Contains public sector information licensed under the Open Justice Licence v1.0.
Blights Builders Ltd, Re
Factual and Procedural Background
Company A, effectively a one-person building company, lost its management and ceased operations following the death of its sole manager on 26th May 2006. It was subsequently discovered to be insolvent. On 5th July 2006, a creditor, Company B, presented a petition for the winding up of Company A. On 20th July 2006, the deceased manager's executors, unaware of the existing winding up petition, attempted to appoint Joint Administrators under the Insolvency Act 1986. The court issued the winding up petition on 25th July 2006. The issue arose whether the appointment of the Joint Administrators was valid given the existence of the earlier winding up petition.
Legal Issues Presented
- What constitutes the "presentation" of a winding up petition under Schedule B.1 of the Insolvency Act 1986—is it the delivery to the court or the subsequent issue of the petition?
- Whether the appointment of Joint Administrators under paragraph 22 of Schedule B.1 was valid given the existence of an undisposed winding up petition presented prior to their appointment.
- Whether the invalid appointment of Joint Administrators can be regularised or validated by court order under Insolvency Rule 7.55 or other principles.
- What orders should be made regarding the consequences of the invalid appointment and the future administration of the company.
Arguments of the Parties
Appellant's Arguments
- Submission that the "presentation" of the petition occurs upon delivery and filing at the court, not upon issuance or sealing of the petition.
- Argued that the appointment of the Joint Administrators was invalid due to the existence of an undisposed winding up petition at the time of appointment.

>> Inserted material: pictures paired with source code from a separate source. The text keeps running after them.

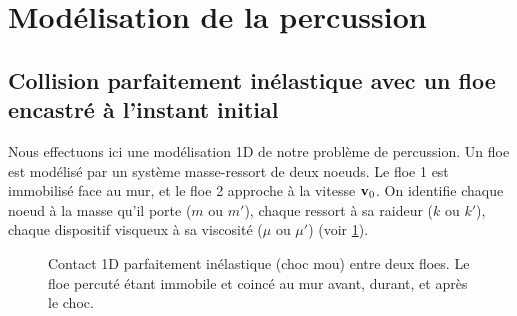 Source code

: 


\section{Modélisation de la percussion}









\subsection{Collision parfaitement inélastique avec un floe encastré à l'instant initial}



Nous effectuons ici une modélisation 1D de notre problème de percussion. Un floe est modélisé par un système masse-ressort de deux noeuds. Le floe 1 est immobilisé face au mur, et le floe 2 approche à la vitesse $\bm{\mathrm{v}}_0$. On identifie chaque noeud à la masse qu'il porte ($m$ ou $m'$), chaque ressort à sa raideur ($k$ ou $k'$), chaque dispositif visqueux à sa viscosité ($\mu$ ou $\mu'$) (voir \cref{fig:contact1d}).
\begin{figure}[!h]
    \centering
    \caption{Contact 1D parfaitement inélastique (choc mou) entre deux floes. Le floe percuté étant immobile et coincé au mur avant, durant, et après le choc.}
    \label{fig:contact1d}
\end{figure}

- Invited the court to consider whether the invalid appointment could be remedied by the regularisation provision in Insolvency Rule 7.55.
- Contended that the appointment was not an "insolvency proceeding" for the purposes of Rule 7.55 and that the fundamental flaw in appointment could not be cured by regularisation.

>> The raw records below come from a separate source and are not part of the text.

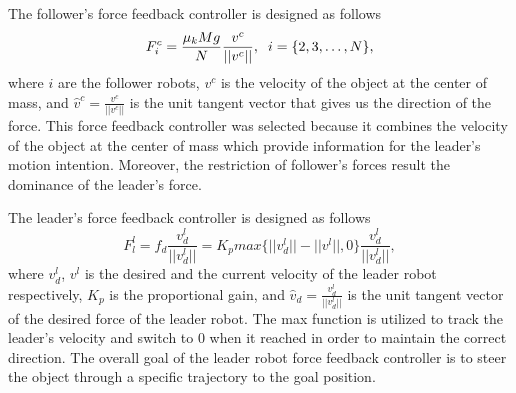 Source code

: \documentclass[letterpaper, 10 pt, conference]{ieeeconf}
\begin{document}
The follower's force feedback controller is designed as follows
\begin{equation}\label{cbfc}
F_i^c=\frac{\mu_k Mg}{N}\frac{v^c}{||v^c||}, \hspace{.2cm} i=\{ 2,3,\hdots , N\},
\end{equation}
where $i$ are the follower robots, $v^c$ is the velocity of the object at the center of mass, and $\hat{v}^c=\frac{v^c}{||v^c||}$ is the unit tangent vector that gives us the direction of the force. This force feedback controller was selected because it combines the velocity of the object at the center of mass which provide information for the leader's motion intention. Moreover, the restriction of follower's forces result the dominance  of the leader's force.

The leader's force feedback controller is designed as follows
\begin{equation}\label{cblc}
F_l^l= f_d \frac{v_d^l}{||v_d^l||}= K_pmax\{ ||v_d^l||-||v^l||,0 \}\frac{v_d^l}{||v_d^l||},
\end{equation}
where $v_d^l$, $v^l$ is the desired and the current velocity of the leader robot respectively, $K_p$ is the proportional gain, and $\hat{v}_d=\frac{v_d^l}{||v_d^l||}$ is the unit tangent vector of the desired force of the leader robot. The max function is utilized to track the leader's velocity and switch to $0$ when it reached in order to maintain the correct direction. The overall goal of the leader robot force feedback controller is to steer the object through a specific trajectory to the goal position.
\end{document}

- Relied on precedent to argue that the invalidity could not be retrospectively validated.
Respondent's Arguments
The opinion does not contain a detailed account of the respondent's legal arguments.
Table of Precedents Cited
Precedent | Rule or Principle Cited For | Application by the Court |
---|---|---|
Re A Debtor [1992] 2 WLR 1026 | Distinction between legal proceedings and acts forming part of statutory procedure for relief. | Used to explain that appointment of administrators is not itself legal proceedings but part of the procedure to obtain relief. |
Re Awan [2000] BPIR 241 | Fundamental flaws in statutory criteria for appointment cannot be remedied by regularisation provisions. | Supported the conclusion that the invalid appointment could not be regularised under Insolvency Rule 7.55. |
Re TT [2006] BPIR 597 | Possibility of court making appropriate order if application is presented and adjudicated in time. | Distinguished as inapplicable because the company lacked power to appoint administrators due to extant winding up petition. |
Court's Reasoning and Analysis
The court analyzed the meaning of "presentation" of a winding up petition under Schedule B.1 and related Insolvency Rules. It concluded that presentation occurs when the petition is delivered and filed at the court, not when it is issued or sealed. This interpretation was supported by relevant Insolvency Rules, Practice Directions, and historical practice under the Rules of the Supreme Court.
Given that the winding up petition had been presented prior to the appointment of the Joint Administrators, the court held that the company lacked the power to validly appoint them under paragraph 22 of Schedule B.1. The court rejected the argument that the invalid appointment could be remedied by the regularisation provision in Insolvency Rule 7.55, reasoning that the appointment was not an insolvency proceeding and that the statutory criteria for appointment represented a fundamental requirement that could not be bypassed.
The court further distinguished relevant case law, emphasizing that the company simply had no power to appoint administrators due to the extant petition. Consequently, the appointment was declared invalid.
However, the court declared that the acts of the Joint Administrators during their tenure would be treated as valid pursuant to paragraph 104 of Schedule B.1, and granted an indemnity to protect the administrators against liabilities arising solely from the invalidity of their appointment, except for remuneration.
The court then considered the appropriate next steps and allowed the petitioning creditor to apply for an administration order, which would replace the winding up petition. The court was satisfied on the evidence that the company was insolvent and that administration was likely to achieve a better realisation for creditors than liquidation.
Finally, the court made an administration order appointing the same Joint Administrators with effect from the date of the order and dismissed the winding up petition.
Holding and Implications
The court held that the appointment of the Joint Administrators was INVALID due to the existence of a previously presented but undisposed winding up petition, which precluded the company from making such an appointment under paragraph 22 of Schedule B.1.
The court declared the administrators' acts during the invalid appointment valid and granted them indemnity against liabilities arising solely from the invalidity, though not covering their remuneration. The court permitted the administrators to seek orders concerning their costs.
The petitioning creditor was permitted to apply for an administration order, which was granted, resulting in the dismissal of the winding up petition. This decision directly affects the parties by clarifying the timing and effect of presentation of winding up petitions and the limits on appointment powers under insolvency legislation. No new precedent beyond the application of existing principles was established.